Today I have decided to give in to two of the voices in my head (Regis and Tito, if you must know) and make an appointment with a Career Assessment Adviser to see if I have what it takes to become a serious writer.
I realize I am a little bit late in the game for this, since I have already had business cards printed up that say Terrence Paquet, Serious Writer, but better now than never.
Fearing our meeting might turn ugly if she tells me I am not cut out to be a writer who is serious, I place a chewed-up pencil with a worn down eraser behind my ear to subliminally tell her that I am a nervous writer who erases a lot of mistakes - in other words, serious. For the record, I have also stuffed my pants with a rolled up gym sock (not mine) and a 5-inch replica of the Eiffel Tower, which says that I am both athletic and cosmopolitan.
Our time is filled with plenty of emotional discussion about my strong moral values, my deep belief in Christianity and my talent for kleptomania.
50 minutes in to the assessment, I realize I have been spilling my guts out to Shirley, the receptionist from the office next door. I suppose the fact that she was constantly answering the phone during our "session" should have been a tip-off, but you know what they say about hindsight.

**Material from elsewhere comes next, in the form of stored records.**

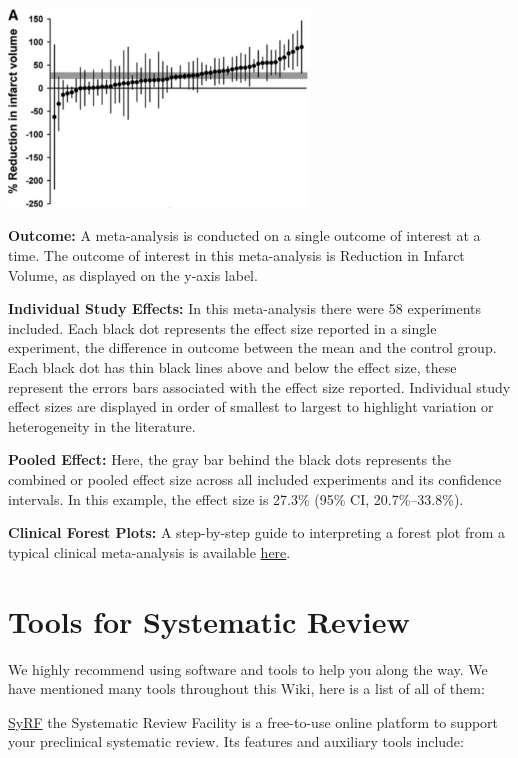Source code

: \documentclass[
]{book}
\begin{document}
\includegraphics[width=0.6\textwidth,height=\textheight]{figs/timberplot.png}

\textbf{Outcome:}
A meta-analysis is conducted on a single outcome of interest at a time. The outcome of interest in this meta-analysis is Reduction in Infarct Volume, as displayed on the y-axis label.

\textbf{Individual Study Effects:}
In this meta-analysis there were 58 experiments included. Each black dot represents the effect size reported in a single experiment, the difference in outcome between the mean and the control group. Each black dot has thin black lines above and below the effect size, these represent the errors bars associated with the effect size reported. Individual study effect sizes are displayed in order of smallest to largest to highlight variation or heterogeneity in the literature.

\textbf{Pooled Effect:}
Here, the gray bar behind the black dots represents the combined or pooled effect size across all included experiments and its confidence intervals. In this example, the effect size is 27.3\% (95\% CI, 20.7\%--33.8\%).

\textbf{Clinical Forest Plots:} A step-by-step guide to interpreting a forest plot from a typical clinical meta-analysis is available \href{https://s4be.cochrane.org/blog/2016/07/11/tutorial-read-forest-plot/}{here}.

\hypertarget{tools-for-systematic-review}{%
\chapter{Tools for Systematic Review}\label{tools-for-systematic-review}}

We highly recommend using software and tools to help you along the way. We have mentioned many tools throughout this Wiki, here is a list of all of them:

\href{https://syrf.org.uk/}{SyRF} the Systematic Review Facility is a free-to-use online platform to support your preclinical systematic review. Its features and auxiliary tools include:
\end{document}
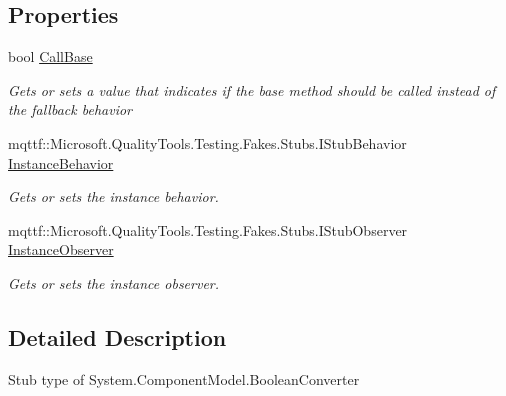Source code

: \subsection*{Properties}
\begin{DoxyCompactItemize}
\item 
bool \hyperlink{class_system_1_1_component_model_1_1_fakes_1_1_stub_boolean_converter_a40e24043ab02a1d6fbdba953f12c9279}{Call\-Base}
\begin{DoxyCompactList}\small\item\em Gets or sets a value that indicates if the base method should be called instead of the fallback behavior\end{DoxyCompactList}\item 
mqttf\-::\-Microsoft.\-Quality\-Tools.\-Testing.\-Fakes.\-Stubs.\-I\-Stub\-Behavior \hyperlink{class_system_1_1_component_model_1_1_fakes_1_1_stub_boolean_converter_aa669bf9b894fa9c263eb838c771b92db}{Instance\-Behavior}
\begin{DoxyCompactList}\small\item\em Gets or sets the instance behavior.\end{DoxyCompactList}\item 
mqttf\-::\-Microsoft.\-Quality\-Tools.\-Testing.\-Fakes.\-Stubs.\-I\-Stub\-Observer \hyperlink{class_system_1_1_component_model_1_1_fakes_1_1_stub_boolean_converter_a6fa250130a928bee9340aab21c005c31}{Instance\-Observer}
\begin{DoxyCompactList}\small\item\em Gets or sets the instance observer.\end{DoxyCompactList}\end{DoxyCompactItemize}


\subsection{Detailed Description}
Stub type of System.\-Component\-Model.\-Boolean\-Converter



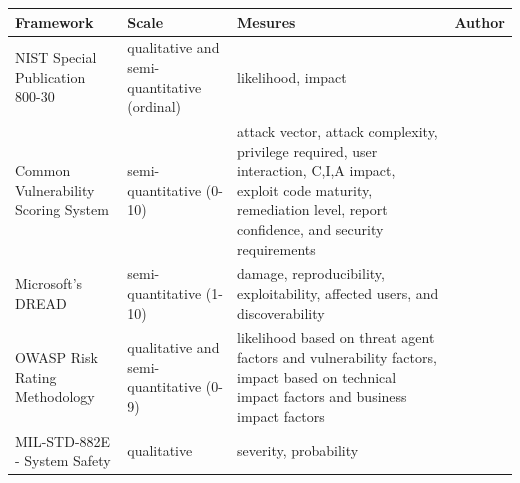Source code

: \documentclass{article}
\begin{document}
\newpage
\begin{landscape}
\begin{longtable}{p{5cm} | p{4cm} | p{8cm} | p{5cm}}
Framework & Scale & Mesures & Author \\ \hline
NIST Special Publication 800-30 & qualitative and semi-quantitative (ordinal) & likelihood, impact                                                                                                                                                                                                                                                                                                                                                                                                                                                             & \cite{national_institute_of_standards_and_technology_nist_2012} \\
Common Vulnerability Scoring System & semi-quantitative (0-10) & attack vector, attack complexity, privilege required, user interaction, C,I,A impact, exploit code maturity, remediation level, report confidence, and security requirements                                                                                                                                                                                                                                                        & \cite{first.org_inc._common_2015} \\
Microsoft's DREAD & semi-quantitative (1-10) & damage, reproducibility, exploitability, affected users, and discoverability                                                                                                                                                                                                                                                                                                                                                                                   & \cite{leblanc_dreadful_2007} \\
OWASP Risk Rating Methodology & qualitative and semi-quantitative (0-9) & likelihood based on threat agent factors and vulnerability factors,  impact based on technical impact factors and business impact factors & \cite{open_web_application_security_project_owasp_2016} \\
MIL-STD-882E - System Safety & qualitative & severity, probability                                                                                                                                                                                                                                                                                                                                                                                                                                                          & \cite{department_of_defense_mil-std-882e_2012} \\

\end{longtable}
\end{landscape}
\end{document}
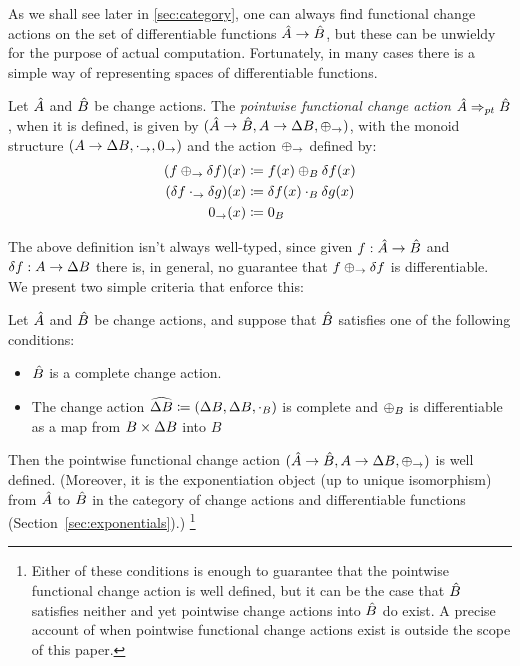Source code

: As we shall see later in \cref{sec:category}, one can always find functional change actions on the set
of differentiable functions $\hat{A} \rightarrow \hat{B}$, but these can be unwieldy for 
the purpose of actual computation. Fortunately, in many cases there is a simple
way of representing spaces of differentiable functions.

\begin{defn}
  Let $\hat{A}$ and $\hat{B}$ be change actions. The \emph{pointwise functional change action} 
  $\hat{A} \Rightarrow_{pt} \hat{B}$, when it is defined,
  is given by $(\hat{A} \rightarrow \hat{B}, A \rightarrow \Delta B, \oplus_\rightarrow)$, with
  the monoid structure $(A \rightarrow \Delta B, \cdot_\rightarrow, 0_\rightarrow)$ and the action 
  $\oplus_\rightarrow$ defined by:
  \begin{align*}
    (f \oplus_\to \delta f)(x) &\coloneqq f(x) \oplus_B \delta f (x)\\
    (\delta f \cdot_\rightarrow \delta g)(x) &\coloneqq \delta f(x) \cdot_B \delta g(x)\\
    0_\rightarrow (x) &\coloneqq 0_B
  \end{align*}
\end{defn}

The above definition isn't always well-typed, since given $f : \hat{A} \rightarrow \hat{B}$ and
$\delta f : A \rightarrow \Delta B$ there is, in general, no guarantee that 
$f \oplus_\rightarrow \delta f$ is differentiable. We present two simple criteria that enforce this:

\begin{thm}
  Let $\hat{A}$ and $\hat{B}$ be change actions, and suppose that $\hat{B}$ satisfies one of the
  following conditions:
  \begin{itemize}
    \item $\hat{B}$ is a complete change action.
    \item The change action $\widehat {\Delta B} \coloneqq (\Delta B, \Delta B, \cdot_B)$ is 
      complete and 
      $\oplus_B$ is differentiable as a map from $B \times \Delta B$ into $B$
  \end{itemize}
  Then the pointwise functional change action 
  $(\hat{A} \rightarrow \hat{B}, A \rightarrow \Delta B, \oplus_\rightarrow)$ is well defined. 
  (Moreover, it is the exponentiation object (up to unique isomorphism) from $\hat{A}$ to $\hat{B}$ in the category of change actions and differentiable functions (Section~\ref{sec:exponentials}).)
  \footnote{
    Either of these conditions is enough to guarantee that the pointwise functional change action
    is well defined, but it can be the case that $\hat{B}$ satisfies neither and yet pointwise
    change actions into $\hat{B}$ do exist. A precise account of when pointwise functional change
    actions exist is outside the scope of this paper.
  }
\end{thm}

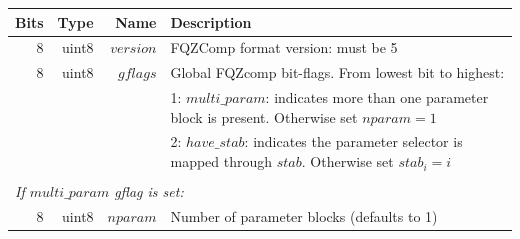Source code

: \documentclass[a4paper]{article}
\begin{document}
\begin{table}
\centering
\begin{tabular}{|r|r|r|r|r|p{8cm}|l|l|} 
\hline
\multicolumn{3}{|r|}{\textbf{Bits} }                   & \textbf{Type}  & \textbf{Name}                  & \multicolumn{3}{p{8.8cm}|}{\textbf{Description}} \\ 
\hline
\multicolumn{3}{|r|}{8}                                & uint8          & $version$                      & \multicolumn{3}{p{8.8cm}|}{FQZComp format version: must be 5}\\
\hline
\multicolumn{3}{|r|}{8}                                & uint8          & $gflags$                       & \multicolumn{3}{p{8.8cm}|}{Global FQZcomp bit-flags. From lowest bit to highest:}\\
\multicolumn{3}{|r|}{}                                 &                &                                & \multicolumn{3}{p{8.8cm}|}{1: $multi\_param$: indicates more than one parameter block is present.  Otherwise set $nparam = 1$} \\
\multicolumn{3}{|r|}{}                                 &                &                                & \multicolumn{3}{p{8.8cm}|}{2: $have\_stab$: indicates the parameter selector is mapped through $stab$.  Otherwise set $stab_i = i$} \\ 
\hline

\multicolumn{8}{|l|}{}\\[-0.7em]
\multicolumn{8}{|l|}{\textit{If $multi\_param$ gflag is set:} } \\ 
\cline{2-7}
                       & \multicolumn{2}{r|}{8}        & uint8          & \multicolumn{1}{r|}{$nparam$ } & \multicolumn{2}{p{8.4cm}|}{Number of parameter blocks (defaults to 1)} & \\
\cline{2-7}


\end{tabular}
\end{table}
\end{document}
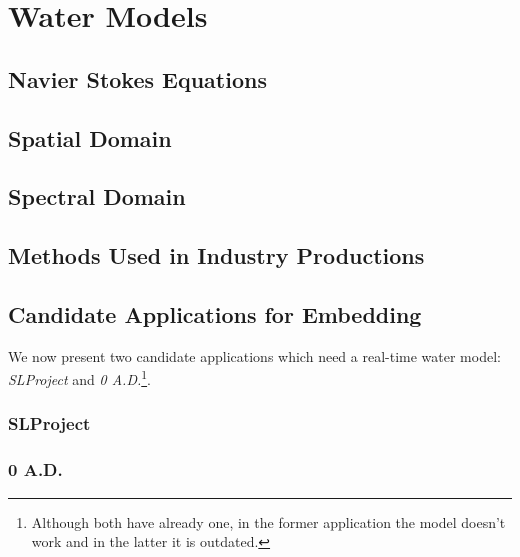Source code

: \section{Water Models}\label{sec:water_models}



\subsection{Navier Stokes Equations}\label{subsec:navier_stokes}
\subsection{Spatial Domain}\label{subsec:spatial_domain}
\subsection{Spectral Domain}\label{subsec:spectral_domain}
\subsection{Methods Used in Industry Productions}\label{subsec:methods_industry}


\subsection{Candidate Applications for Embedding}\label{subsec:candidate_apps}


We now present two candidate applications which need a real-time water model:
\textit{SLProject} and \textit{0 A.D.}\footnote{Although both have already one,
in the former application the model doesn't work and in the latter it is
outdated.}.

\subsubsection{SLProject}



\subsubsection{0 A.D.}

By the time I step into the real adviser's office, I no longer feel like talking, so I stare out the window avoiding her questions but doing my best to look "writer-ish", meaning scrunching my forehead as if I was in deep thought and looking inebriated.
The jabbing pain from the Eiffel Tower in my groin area becomes too unbearable so I cut the meeting short. Surprisingly, she still charges me for a full-priced session. I take solace in the fact that I am paying for this with Shirley's credit card so all is not lost.
As I drive home in a Toyota Corolla (Shirley's, not mine) the pencil falls out of my ear and hits the miniature replica of the world famous monument nestled up against my warm genitals.
It makes a clinking noise on impact.
For me, the sound represents the voice of an angel telling me that no matter what Regis or Tito say, I am a writer. And the rash that has developed from the viscose sock is also the angel telling me to switch to cotton.